- Opening Delimiter -

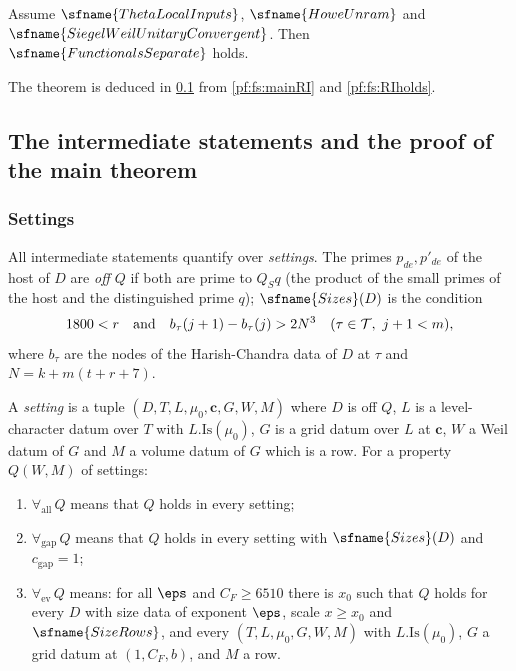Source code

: \begin{theorem}\label{pf:fs:main}
Assume $\sfname{ThetaLocalInputs}$, $\sfname{HoweUnram}$ and $\sfname{SiegelWeilUnitaryConvergent}$. Then
$\sfname{FunctionalsSeparate}$ holds.
\end{theorem}

The theorem is deduced in \cref{sec:pf:fs:assembly} from \cref{pf:fs:mainRI} and \cref{pf:fs:RIholds}.

\subsection{The intermediate statements and the proof of the main theorem}\label{sec:pf:fs:assembly}

\subsubsection{Settings}
All intermediate statements quantify over \emph{settings}. The primes $p_{de},p'_{de}$ of the host of $D$ are \emph{off $Q$} if
both are prime to $Q_Sq$ (the product of the small primes of the host and the distinguished prime $q$); $\sfname{Sizes}(D)$ is
the condition
\begin{equation}\label{eq:pf:fs:sizes}
1800<r\quad\text{and}\quad b_\tau(j+1)-b_\tau(j)>2N^3\quad(\tau\in\mathcal T,\ j+1<m),
\end{equation}
where $b_\tau$ are the nodes of the Harish-Chandra data of $D$ at $\tau$ and $N=k+m(t+r+7)$.

\begin{definition}\label{pf:fs:settings}
A \emph{setting} is a tuple $(D,T,L,\mu_0,\mathbf c,G,W,M)$ where $D$ is off $Q$, $L$ is a level-character datum over $T$ with
$L.\mathrm{Is}(\mu_0)$, $G$ is a grid datum over $L$ at $\mathbf c$, $W$ a Weil datum of $G$ and $M$ a volume datum of $G$ which
is a row. For a property $Q(W,M)$ of settings:
\begin{enumerate}[label=(\alph*)]
\item $\forall_{\mathrm{all}}\,Q$ means that $Q$ holds in every setting;
\item $\forall_{\mathrm{gap}}\,Q$ means that $Q$ holds in every setting with $\sfname{Sizes}(D)$ and $c_{\mathrm{gap}}=1$;
\item $\forall_{\mathrm{ev}}\,Q$ means: for all $\eps$ and $C_F\ge6510$ there is $x_0$ such that $Q$ holds for every $D$ with size
data of exponent $\eps$, scale $x\ge x_0$ and $\sfname{SizeRows}$, and every $(T,L,\mu_0,G,W,M)$ with $L.\mathrm{Is}(\mu_0)$, $G$
a grid datum at $(1,C_F,b)$, and $M$ a row.
\end{enumerate}
\end{definition}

- Closing Delimiter -

Using the material above, count how many lines include the word "data" and answer with only that figure.

SOLUTION TO THE PROBLEM:
2